» **WHAT IS BEING ASKED**: Set down each entry as it stands. Skip the pictures.

DATA SHOWN: Begin

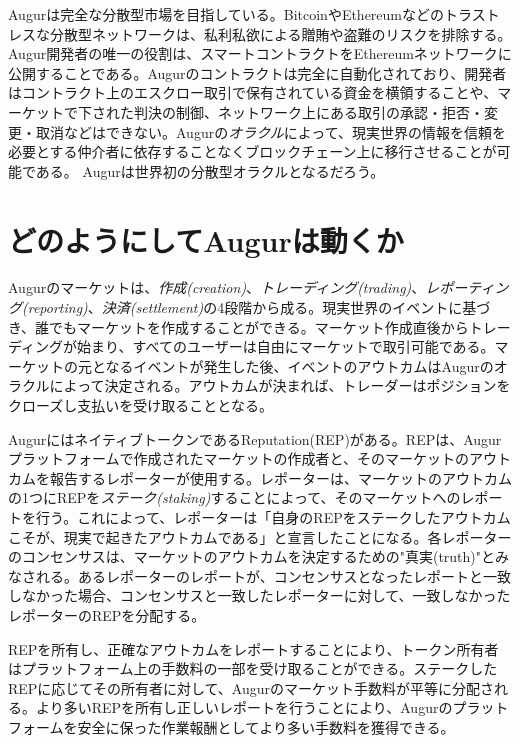 \documentclass[floatfix,reprint,nofootinbib,amsmath,amssymb,epsfig,pre,floats,letterpaper,groupedaffiliation]{revtex4-1}
\theoremstyle{definition}
\theoremstyle{definition}
\theoremstyle{definition}
\begin{document}
Augurは完全な分散型市場を目指している。Bitcoin\cite{Nakamoto_2008}やEthereum\cite{Buterin_2013}などのトラストレスな分散型ネットワークは、私利私欲による贈賄や盗難のリスクを排除する。Augur開発者の唯一の役割は、スマートコントラクトをEthereumネットワークに公開することである。Augurのコントラクトは完全に自動化されており、開発者はコントラクト上のエスクロー取引で保有されている資金を横領することや、マーケットで下された判決の制御、ネットワーク上にある取引の承認・拒否・変更・取消などはできない。Augurの\textit{オラクル}によって、現実世界の情報を信頼を必要とする仲介者に依存することなくブロックチェーン上に移行させることが可能である。 Augurは世界初の分散型オラクルとなるだろう。

\section{どのようにしてAugurは動くか}

Augurのマーケットは、\textit{作成(creation)}、\textit{トレーディング(trading)}、\textit{レポーティング(reporting)}、\textit{決済(settlement)}の4段階から成る。現実世界のイベントに基づき、誰でもマーケットを作成することができる。マーケット作成直後からトレーディングが始まり、すべてのユーザーは自由にマーケットで取引可能である。マーケットの元となるイベントが発生した後、イベントのアウトカムはAugurのオラクルによって決定される。アウトカムが決まれば、トレーダーはポジションをクローズし支払いを受け取ることとなる。

AugurにはネイティブトークンであるReputation(REP)がある。REPは、Augurプラットフォームで作成されたマーケットの作成者と、そのマーケットのアウトカムを報告するレポーターが使用する。レポーターは、マーケットのアウトカムの1つにREPを\textit{ステーク(staking)}することによって、そのマーケットへのレポートを行う。これによって、レポーターは「自身のREPをステークしたアウトカムこそが、現実で起きたアウトカムである」と宣言したことになる。各レポーターのコンセンサスは、マーケットのアウトカムを決定するための"真実(truth)"とみなされる。あるレポーターのレポートが、コンセンサスとなったレポートと一致しなかった場合、コンセンサスと一致したレポーターに対して、一致しなかったレポーターのREPを分配する。

REPを所有し、正確なアウトカムをレポートすることにより、トークン所有者はプラットフォーム上の手数料の一部を受け取ることができる。ステークしたREPに応じてその所有者に対して、Augurのマーケット手数料が平等に分配される。より多いREPを所有し正しいレポートを行うことにより、Augurのプラットフォームを安全に保った作業報酬としてより多い手数料を獲得できる。
\end{document}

DATA SHOWN: End

» **TASK RESPONSE**:
 \documentclass[floatfix,reprint,nofootinbib,amsmath,amssymb,epsfig,pre,floats,letterpaper,groupedaffiliation]{revtex4-1}
\theoremstyle{definition}
\theoremstyle{definition}
\theoremstyle{definition}
\begin{document}
Augurは完全な分散型市場を目指している。Bitcoin\cite{Nakamoto_2008}やEthereum\cite{Buterin_2013}などのトラストレスな分散型ネットワークは、私利私欲による贈賄や盗難のリスクを排除する。Augur開発者の唯一の役割は、スマートコントラクトをEthereumネットワークに公開することである。Augurのコントラクトは完全に自動化されており、開発者はコントラクト上のエスクロー取引で保有されている資金を横領することや、マーケットで下された判決の制御、ネットワーク上にある取引の承認・拒否・変更・取消などはできない。Augurの\textit{オラクル}によって、現実世界の情報を信頼を必要とする仲介者に依存することなくブロックチェーン上に移行させることが可能である。 Augurは世界初の分散型オラクルとなるだろう。

\section{どのようにしてAugurは動くか}

Augurのマーケットは、\textit{作成(creation)}、\textit{トレーディング(trading)}、\textit{レポーティング(reporting)}、\textit{決済(settlement)}の4段階から成る。現実世界のイベントに基づき、誰でもマーケットを作成することができる。マーケット作成直後からトレーディングが始まり、すべてのユーザーは自由にマーケットで取引可能である。マーケットの元となるイベントが発生した後、イベントのアウトカムはAugurのオラクルによって決定される。アウトカムが決まれば、トレーダーはポジションをクローズし支払いを受け取ることとなる。

AugurにはネイティブトークンであるReputation(REP)がある。REPは、Augurプラットフォームで作成されたマーケットの作成者と、そのマーケットのアウトカムを報告するレポーターが使用する。レポーターは、マーケットのアウトカムの1つにREPを\textit{ステーク(staking)}することによって、そのマーケットへのレポートを行う。これによって、レポーターは「自身のREPをステークしたアウトカムこそが、現実で起きたアウトカムである」と宣言したことになる。各レポーターのコンセンサスは、マーケットのアウトカムを決定するための"真実(truth)"とみなされる。あるレポーターのレポートが、コンセンサスとなったレポートと一致しなかった場合、コンセンサスと一致したレポーターに対して、一致しなかったレポーターのREPを分配する。

REPを所有し、正確なアウトカムをレポートすることにより、トークン所有者はプラットフォーム上の手数料の一部を受け取ることができる。ステークしたREPに応じてその所有者に対して、Augurのマーケット手数料が平等に分配される。より多いREPを所有し正しいレポートを行うことにより、Augurのプラットフォームを安全に保った作業報酬としてより多い手数料を獲得できる。
\end{document}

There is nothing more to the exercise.